This might be a bad idea, but hey, it wouldn’t be the first and won’t be the last. Anywho, for my blog post today I’m blessing you fine readers with an example of what the unrefined fiction goo looks like while it is still fresh on the digital page. Why? You might ask?
- Reason One: It might be fun to see another step of the process.
- Reason Two: Maybe it will prick your curiosity.
- Reason Three: I’m behind schedule on writing blog posts.
Just this last week I’ve started on the first draft of my next novel. Without any set-up or background, here is a snippet (context is overrated):
The second figure I had tried to shoot held me by my belt at eye level. He revealed the palm of his hand, holding it open inches in front of me. A 9mm bullet lie there, glistening. He choked, struggling to breath before huffing a clot of phlegm into my face.
Where was I? Who? I fumbled between realities. In one world a blistering, hot wind scoured my face with sand. In the other an isopropanol solution stung my eyes. The man starring at me blurred between a craggy-faced red-eyed demon and a bland cubical-drone performing his duties without emotion. “Do I know you?”
The red-eyed man laughed. “We’ve met, once.”
I blinked droplets of isopropanol and detergent from my eyes. Thirty-two seconds. Tossing me upward, the drone spun. Instantaneously he caught me with a roundhouse kick to the chest. I felt every aspect of the kick, experienced the expenditure of every ounce of energy required to generate it… and more. I saw its color as light bent around the moving foot. I heard the red-eyed man’s laughter, tasted what he had for breakfast—salted fish and black coffee, arabica.

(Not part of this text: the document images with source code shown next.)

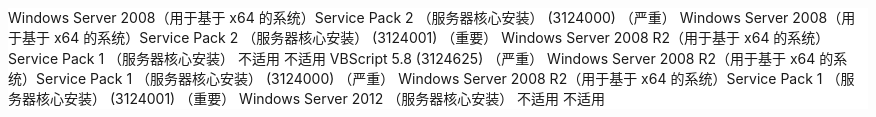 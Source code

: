 </td>
<td style="border:1px solid black;">
Windows Server 2008（用于基于 x64 的系统）Service Pack 2  
（服务器核心安装）  
(3124000)  
（严重）  
Windows Server 2008（用于基于 x64 的系统）Service Pack 2  
（服务器核心安装）  
(3124001)  
（重要）

</td>
</tr>
<tr>
<td style="border:1px solid black;">
Windows Server 2008 R2（用于基于 x64 的系统）Service Pack 1  
（服务器核心安装）

</td>
<td style="border:1px solid black;">
不适用

</td>
<td style="border:1px solid black;">
不适用

</td>
<td style="border:1px solid black;">
VBScript 5.8  
(3124625)  
（严重）

</td>
<td style="border:1px solid black;">
Windows Server 2008 R2（用于基于 x64 的系统）Service Pack 1  
（服务器核心安装）  
(3124000)  
（严重）  
Windows Server 2008 R2（用于基于 x64 的系统）Service Pack 1  
（服务器核心安装）  
(3124001)  
（重要）

</td>
</tr>
<tr>
<td style="border:1px solid black;">
Windows Server 2012  
（服务器核心安装）

</td>
<td style="border:1px solid black;">
不适用

</td>
<td style="border:1px solid black;">
不适用
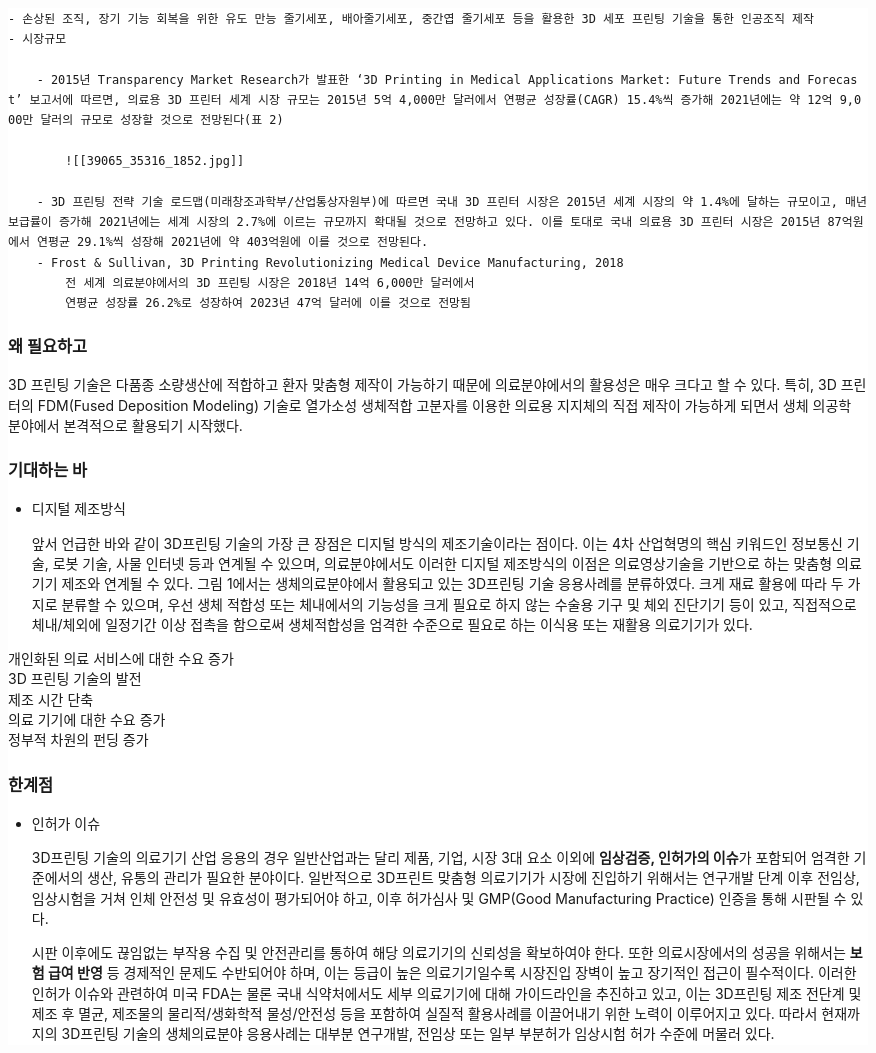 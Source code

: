     - 손상된 조직, 장기 기능 회복을 위한 유도 만능 줄기세포, 배아줄기세포, 중간엽 줄기세포 등을 활용한 3D 세포 프린팅 기술을 통한 인공조직 제작
    - 시장규모
        
        - 2015년 Transparency Market Research가 발표한 ‘3D Printing in Medical Applications Market: Future Trends and Forecast’ 보고서에 따르면, 의료용 3D 프린터 세계 시장 규모는 2015년 5억 4,000만 달러에서 연평균 성장률(CAGR) 15.4%씩 증가해 2021년에는 약 12억 9,000만 달러의 규모로 성장할 것으로 전망된다(표 2)
            
            ![[39065_35316_1852.jpg]]
            
        - 3D 프린팅 전략 기술 로드맵(미래창조과학부/산업통상자원부)에 따르면 국내 3D 프린터 시장은 2015년 세계 시장의 약 1.4%에 달하는 규모이고, 매년 보급률이 증가해 2021년에는 세계 시장의 2.7%에 이르는 규모까지 확대될 것으로 전망하고 있다. 이를 토대로 국내 의료용 3D 프린터 시장은 2015년 87억원에서 연평균 29.1%씩 성장해 2021년에 약 403억원에 이를 것으로 전망된다.
        - Frost & Sullivan, 3D Printing Revolutionizing Medical Device Manufacturing, 2018  
            전 세계 의료분야에서의 3D 프린팅 시장은 2018년 14억 6,000만 달러에서  
            연평균 성장률 26.2%로 성장하여 2023년 47억 달러에 이를 것으로 전망됨  
            
        
          
        
          
        

  

### 왜 필요하고

3D 프린팅 기술은 다품종 소량생산에 적합하고 환자 맞춤형 제작이 가능하기 때문에 의료분야에서의 활용성은 매우 크다고 할 수 있다. 특히, 3D 프린터의 FDM(Fused Deposition Modeling) 기술로 열가소성 생체적합 고분자를 이용한 의료용 지지체의 직접 제작이 가능하게 되면서 생체 의공학 분야에서 본격적으로 활용되기 시작했다.

### 기대하는 바

- 디지털 제조방식
    
    앞서 언급한 바와 같이 3D프린팅 기술의 가장 큰 장점은 디지털 방식의 제조기술이라는 점이다. 이는 4차 산업혁명의 핵심 키워드인 정보통신 기술, 로봇 기술, 사물 인터넷 등과 연계될 수 있으며, 의료분야에서도 이러한 디지털 제조방식의 이점은 의료영상기술을 기반으로 하는 맞춤형 의료기기 제조와 연계될 수 있다. 그림 1에서는 생체의료분야에서 활용되고 있는 3D프린팅 기술 응용사례를 분류하였다. 크게 재료 활용에 따라 두 가지로 분류할 수 있으며, 우선 생체 적합성 또는 체내에서의 기능성을 크게 필요로 하지 않는 수술용 기구 및 체외 진단기기 등이 있고, 직접적으로 체내/체외에 일정기간 이상 접촉을 함으로써 생체적합성을 엄격한 수준으로 필요로 하는 이식용 또는 재활용 의료기기가 있다.
    

개인화된 의료 서비스에 대한 수요 증가  
3D 프린팅 기술의 발전  
제조 시간 단축  
의료 기기에 대한 수요 증가  
정부적 차원의 펀딩 증가  

  

### 한계점

- 인허가 이슈
    
    3D프린팅 기술의 의료기기 산업 응용의 경우 일반산업과는 달리 제품, 기업, 시장 3대 요소 이외에 **임상검증, 인허가의 이슈**가 포함되어 엄격한 기준에서의 생산, 유통의 관리가 필요한 분야이다. 일반적으로 3D프린트 맞춤형 의료기기가 시장에 진입하기 위해서는 연구개발 단계 이후 전임상, 임상시험을 거쳐 인체 안전성 및 유효성이 평가되어야 하고, 이후 허가심사 및 GMP(Good Manufacturing Practice) 인증을 통해 시판될 수 있다.
    
    시판 이후에도 끊임없는 부작용 수집 및 안전관리를 통하여 해당 의료기기의 신뢰성을 확보하여야 한다. 또한 의료시장에서의 성공을 위해서는 **보험 급여 반영** 등 경제적인 문제도 수반되어야 하며, 이는 등급이 높은 의료기기일수록 시장진입 장벽이 높고 장기적인 접근이 필수적이다. 이러한 인허가 이슈와 관련하여 미국 FDA는 물론 국내 식약처에서도 세부 의료기기에 대해 가이드라인을 추진하고 있고, 이는 3D프린팅 제조 전단계 및 제조 후 멸균, 제조물의 물리적/생화학적 물성/안전성 등을 포함하여 실질적 활용사례를 이끌어내기 위한 노력이 이루어지고 있다. 따라서 현재까지의 3D프린팅 기술의 생체의료분야 응용사례는 대부분 연구개발, 전임상 또는 일부 부분허가 임상시험 허가 수준에 머물러 있다.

I floated, ascending slowly toward the ceiling. The drone followed through the kick with angry efficiency. Then transferring the shiny bullet from left hand to right he propelled it forward like a pitcher toward home plate.
Droplets of solution shattered and spiraled clear of the bullet’s path before collapsing in its wake. Marisol.
I smashed into the ceiling as her taught body jerked, her finger twitching on the trigger. She resisted the reality, forcing her mind to reject the misfiring signals from the region around the bullet wound.
I felt the river rising. I felt the torrent stealing me away.
My mind’s screen blanked, all of me now subsumed in the background. Jim Buckner dead, gone, disappeared. Blackness.
That about sums it up. Now you won’t even need to read the book! (Just kidding.)